Coppola understands why so many bigger-bodied pitchers might have trouble finding consistency with their mechanics, but has found success in maintaining repetition in his own delivery throughout his high school career.
“I’ve always had a repeatable delivery and that’s how hard I work in the offseasons with my mechanics and making sure I’m consistent with every pitch,” he said. “Right now I’m old enough and I’m mature enough that when I throw a pitch and I know that I did something wrong, I can feel it.
“When you throw a good pitch, everything feels fluid and easy and you’re not trying to do too much and you’re not trying to impress other people. You can feel that you finish right over the top of your front knee and you’re just straight on. When you throw a bad pitch, you can feel your head going forward or your front side pulled a little bit too much, and where you’ve ended up, you can run off the mound. Now I just easily feel that and I can self-correct.

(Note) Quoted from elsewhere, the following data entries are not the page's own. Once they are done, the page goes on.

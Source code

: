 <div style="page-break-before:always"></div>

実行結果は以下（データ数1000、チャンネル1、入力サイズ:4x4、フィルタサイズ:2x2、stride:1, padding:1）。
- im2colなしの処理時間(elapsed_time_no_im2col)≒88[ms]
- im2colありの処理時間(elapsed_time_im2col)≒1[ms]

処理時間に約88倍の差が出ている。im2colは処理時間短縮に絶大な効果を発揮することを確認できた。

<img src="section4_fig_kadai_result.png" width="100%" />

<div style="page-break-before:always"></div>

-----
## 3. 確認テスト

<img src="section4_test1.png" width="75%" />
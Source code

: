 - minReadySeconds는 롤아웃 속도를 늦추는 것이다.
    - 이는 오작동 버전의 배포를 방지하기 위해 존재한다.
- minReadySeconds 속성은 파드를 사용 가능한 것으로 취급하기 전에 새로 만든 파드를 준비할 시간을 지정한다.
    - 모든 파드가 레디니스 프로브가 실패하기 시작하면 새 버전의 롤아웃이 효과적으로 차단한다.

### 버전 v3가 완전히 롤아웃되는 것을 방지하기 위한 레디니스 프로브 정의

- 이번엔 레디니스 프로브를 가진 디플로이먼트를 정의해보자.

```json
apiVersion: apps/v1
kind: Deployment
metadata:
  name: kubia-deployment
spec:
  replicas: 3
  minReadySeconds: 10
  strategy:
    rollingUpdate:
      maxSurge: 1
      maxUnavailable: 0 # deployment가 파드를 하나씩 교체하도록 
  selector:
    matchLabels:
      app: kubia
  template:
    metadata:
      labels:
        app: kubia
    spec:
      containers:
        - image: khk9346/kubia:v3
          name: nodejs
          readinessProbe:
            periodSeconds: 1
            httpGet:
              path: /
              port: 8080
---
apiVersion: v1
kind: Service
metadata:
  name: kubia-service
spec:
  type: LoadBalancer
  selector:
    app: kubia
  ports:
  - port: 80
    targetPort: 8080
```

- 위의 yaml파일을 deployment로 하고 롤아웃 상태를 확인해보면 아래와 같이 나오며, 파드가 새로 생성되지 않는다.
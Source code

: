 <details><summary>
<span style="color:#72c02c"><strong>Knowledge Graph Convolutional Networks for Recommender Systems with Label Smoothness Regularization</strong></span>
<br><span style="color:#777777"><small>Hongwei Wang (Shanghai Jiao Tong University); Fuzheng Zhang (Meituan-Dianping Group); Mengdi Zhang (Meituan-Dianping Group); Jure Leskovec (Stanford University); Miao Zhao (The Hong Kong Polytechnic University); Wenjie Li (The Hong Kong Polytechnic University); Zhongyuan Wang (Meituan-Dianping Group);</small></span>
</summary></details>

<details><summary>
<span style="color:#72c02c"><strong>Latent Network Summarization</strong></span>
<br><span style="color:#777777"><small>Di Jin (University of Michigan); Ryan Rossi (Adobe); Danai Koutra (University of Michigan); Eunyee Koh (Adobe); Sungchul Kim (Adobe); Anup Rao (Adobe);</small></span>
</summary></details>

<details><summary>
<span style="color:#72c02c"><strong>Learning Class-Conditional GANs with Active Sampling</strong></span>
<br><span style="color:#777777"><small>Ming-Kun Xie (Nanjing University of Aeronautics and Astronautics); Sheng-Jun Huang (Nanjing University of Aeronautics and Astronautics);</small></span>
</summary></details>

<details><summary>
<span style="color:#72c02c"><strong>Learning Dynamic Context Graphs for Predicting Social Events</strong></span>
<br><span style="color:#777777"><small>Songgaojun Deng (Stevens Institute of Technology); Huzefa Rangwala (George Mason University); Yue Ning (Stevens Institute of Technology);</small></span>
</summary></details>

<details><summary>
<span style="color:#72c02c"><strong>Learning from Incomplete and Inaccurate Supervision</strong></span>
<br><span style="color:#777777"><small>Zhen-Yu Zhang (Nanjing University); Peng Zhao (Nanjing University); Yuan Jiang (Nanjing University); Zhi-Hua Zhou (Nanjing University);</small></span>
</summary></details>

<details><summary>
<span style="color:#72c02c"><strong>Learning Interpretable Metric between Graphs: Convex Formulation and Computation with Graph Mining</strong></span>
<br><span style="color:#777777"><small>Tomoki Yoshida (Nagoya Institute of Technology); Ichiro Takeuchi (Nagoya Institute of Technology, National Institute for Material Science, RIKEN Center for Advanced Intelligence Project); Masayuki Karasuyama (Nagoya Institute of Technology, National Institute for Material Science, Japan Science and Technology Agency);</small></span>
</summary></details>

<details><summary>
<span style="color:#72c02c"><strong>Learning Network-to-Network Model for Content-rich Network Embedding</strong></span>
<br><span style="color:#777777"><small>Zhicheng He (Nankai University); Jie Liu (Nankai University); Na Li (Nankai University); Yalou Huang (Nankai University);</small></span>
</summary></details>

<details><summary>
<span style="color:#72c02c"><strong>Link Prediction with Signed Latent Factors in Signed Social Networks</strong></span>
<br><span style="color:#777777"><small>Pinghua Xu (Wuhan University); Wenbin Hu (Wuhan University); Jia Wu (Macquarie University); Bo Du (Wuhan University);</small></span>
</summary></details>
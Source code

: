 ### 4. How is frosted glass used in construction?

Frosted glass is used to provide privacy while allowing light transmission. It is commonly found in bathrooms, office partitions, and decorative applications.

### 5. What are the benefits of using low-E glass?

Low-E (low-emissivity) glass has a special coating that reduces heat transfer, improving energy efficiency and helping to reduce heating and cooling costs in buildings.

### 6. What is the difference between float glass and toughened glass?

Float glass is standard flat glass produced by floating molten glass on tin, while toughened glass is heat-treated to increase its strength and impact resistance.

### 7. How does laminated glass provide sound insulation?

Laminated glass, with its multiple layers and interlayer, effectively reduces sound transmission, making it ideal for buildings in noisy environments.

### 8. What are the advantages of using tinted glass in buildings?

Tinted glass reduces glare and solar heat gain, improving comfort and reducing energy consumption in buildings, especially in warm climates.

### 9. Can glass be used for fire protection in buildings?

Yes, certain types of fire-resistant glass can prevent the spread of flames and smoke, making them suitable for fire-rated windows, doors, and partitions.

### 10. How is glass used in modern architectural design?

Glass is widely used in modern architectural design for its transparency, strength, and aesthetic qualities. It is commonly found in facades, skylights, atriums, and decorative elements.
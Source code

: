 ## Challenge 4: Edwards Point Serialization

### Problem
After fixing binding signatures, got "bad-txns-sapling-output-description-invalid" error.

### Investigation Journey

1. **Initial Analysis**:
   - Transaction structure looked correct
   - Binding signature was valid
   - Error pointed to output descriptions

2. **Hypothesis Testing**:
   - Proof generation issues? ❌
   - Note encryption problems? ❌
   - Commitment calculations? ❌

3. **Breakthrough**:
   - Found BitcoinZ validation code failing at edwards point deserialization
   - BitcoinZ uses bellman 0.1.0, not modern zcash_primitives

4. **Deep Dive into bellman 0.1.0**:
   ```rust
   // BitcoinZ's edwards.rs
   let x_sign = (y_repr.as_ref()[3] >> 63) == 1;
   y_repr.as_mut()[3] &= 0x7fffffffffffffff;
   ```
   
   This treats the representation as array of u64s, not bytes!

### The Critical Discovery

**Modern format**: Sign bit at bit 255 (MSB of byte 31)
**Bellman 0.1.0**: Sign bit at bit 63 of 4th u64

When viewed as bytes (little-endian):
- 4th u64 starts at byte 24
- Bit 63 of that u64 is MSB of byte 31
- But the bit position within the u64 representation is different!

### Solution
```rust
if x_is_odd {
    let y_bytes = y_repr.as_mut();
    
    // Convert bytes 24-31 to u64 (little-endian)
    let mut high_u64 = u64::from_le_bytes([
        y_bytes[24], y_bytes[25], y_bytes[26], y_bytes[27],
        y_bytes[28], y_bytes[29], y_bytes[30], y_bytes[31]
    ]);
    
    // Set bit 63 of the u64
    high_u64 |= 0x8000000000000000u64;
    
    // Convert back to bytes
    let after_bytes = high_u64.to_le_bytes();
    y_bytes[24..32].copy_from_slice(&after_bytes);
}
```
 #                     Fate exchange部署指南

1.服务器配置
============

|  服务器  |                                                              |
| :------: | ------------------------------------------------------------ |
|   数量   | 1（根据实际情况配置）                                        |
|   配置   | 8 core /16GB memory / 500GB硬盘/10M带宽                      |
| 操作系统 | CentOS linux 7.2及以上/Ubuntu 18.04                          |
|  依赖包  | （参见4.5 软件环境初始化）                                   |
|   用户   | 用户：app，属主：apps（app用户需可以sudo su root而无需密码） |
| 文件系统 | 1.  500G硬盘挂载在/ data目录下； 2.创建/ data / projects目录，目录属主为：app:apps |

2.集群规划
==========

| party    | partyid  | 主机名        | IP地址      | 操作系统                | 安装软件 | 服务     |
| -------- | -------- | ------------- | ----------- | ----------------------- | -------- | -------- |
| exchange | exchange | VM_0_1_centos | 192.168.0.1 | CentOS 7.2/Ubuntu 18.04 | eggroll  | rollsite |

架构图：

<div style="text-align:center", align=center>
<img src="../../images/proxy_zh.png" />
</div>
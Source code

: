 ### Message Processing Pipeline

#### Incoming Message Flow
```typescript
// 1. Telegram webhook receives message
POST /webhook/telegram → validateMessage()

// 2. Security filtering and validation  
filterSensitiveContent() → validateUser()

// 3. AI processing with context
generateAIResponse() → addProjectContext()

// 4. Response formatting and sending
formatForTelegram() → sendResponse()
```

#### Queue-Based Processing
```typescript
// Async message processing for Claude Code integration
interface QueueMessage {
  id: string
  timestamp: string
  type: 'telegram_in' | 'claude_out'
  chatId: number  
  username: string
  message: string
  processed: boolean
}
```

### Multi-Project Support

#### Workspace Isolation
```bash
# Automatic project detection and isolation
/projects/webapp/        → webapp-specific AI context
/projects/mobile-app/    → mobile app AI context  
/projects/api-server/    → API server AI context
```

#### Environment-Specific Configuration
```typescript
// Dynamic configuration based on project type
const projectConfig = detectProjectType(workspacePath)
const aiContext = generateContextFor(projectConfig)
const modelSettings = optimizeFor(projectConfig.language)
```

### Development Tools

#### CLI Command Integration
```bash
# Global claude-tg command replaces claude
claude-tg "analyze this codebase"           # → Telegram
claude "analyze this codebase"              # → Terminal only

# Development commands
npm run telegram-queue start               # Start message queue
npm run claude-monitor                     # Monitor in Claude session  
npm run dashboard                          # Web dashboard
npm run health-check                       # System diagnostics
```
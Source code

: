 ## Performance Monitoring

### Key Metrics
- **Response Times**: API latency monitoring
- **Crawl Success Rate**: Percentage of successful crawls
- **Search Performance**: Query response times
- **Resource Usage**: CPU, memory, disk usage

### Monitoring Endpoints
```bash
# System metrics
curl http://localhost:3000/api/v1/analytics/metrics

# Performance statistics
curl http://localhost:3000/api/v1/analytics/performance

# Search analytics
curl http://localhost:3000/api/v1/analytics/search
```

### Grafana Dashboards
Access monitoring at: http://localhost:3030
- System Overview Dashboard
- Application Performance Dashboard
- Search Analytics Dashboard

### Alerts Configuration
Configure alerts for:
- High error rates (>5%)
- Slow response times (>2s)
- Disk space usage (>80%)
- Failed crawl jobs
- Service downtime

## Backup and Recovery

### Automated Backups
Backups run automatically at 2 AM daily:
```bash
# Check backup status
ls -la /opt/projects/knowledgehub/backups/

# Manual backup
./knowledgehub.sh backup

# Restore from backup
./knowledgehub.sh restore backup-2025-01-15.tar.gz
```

Before my pitching coach even says anything now I’m like, ‘I know I did that.’ ”
Coppola spent this offseason specifically adding a new changeup into his mix, though he doesn’t plan to debut it this year. Instead, he will stay with his fastball-slider-curveball-splitter combination, with enhanced differences between the slider and curve, thanks to some time spent with Casey Mulholland at Kinetic Pro Performance in Florida in February.
“The way I was throwing my curveball, it was actually a gyro slider, and the way I was throwing my slider was actually a cutter, so me and Casey worked on spinning the ball and getting the feel for both pitches and changing it up.
“I didn’t change grips, I just changed the way I released it. With my curveball, I have to get my finger on top of the ball now and just think up, and I have to throw it a little slower because when I throw it too hard I throw through it and that’s when it becomes a gyro slider. And then my slider, what I was doing with my curveball before I went to Tampa, that’s how I have to throw my slider now.”
Coppola’s revamped curveball now sits 75 to 78 mph, while his slider is 82 to 83 and vastly improved from where it was last year.
“My best secondary pitch is my slider right now,” Coppola said. “It’s 50% better. If it were 100% better, it would be like Chris Sale’s slider, so I’d say 50% better.”
Already finding success on the mound while wanting to add an increased level of information to the mix, the righthander has balanced adding without subtracting ahead of his season. But when his season begins on April 19, and he gets into games, he hopes that everything he’s learned will translate.
“This is the time when I can really work on stuff, really get better, and make sure everything’s sharp for the season,” Coppola said. “But once the season starts I’m not going to think about anything there, I’m just going to go out there and do what I normally do. I work on all the stuff in the offseason, learning new things, working on new pitches, working on the same pitches, and trying to perfect them, but it’s baseball and you can’t be perfect.
But once the season starts I just do my thing, I don’t really think about what was my velo then, what was my spin rate today? I forget about all that stuff and just go out.”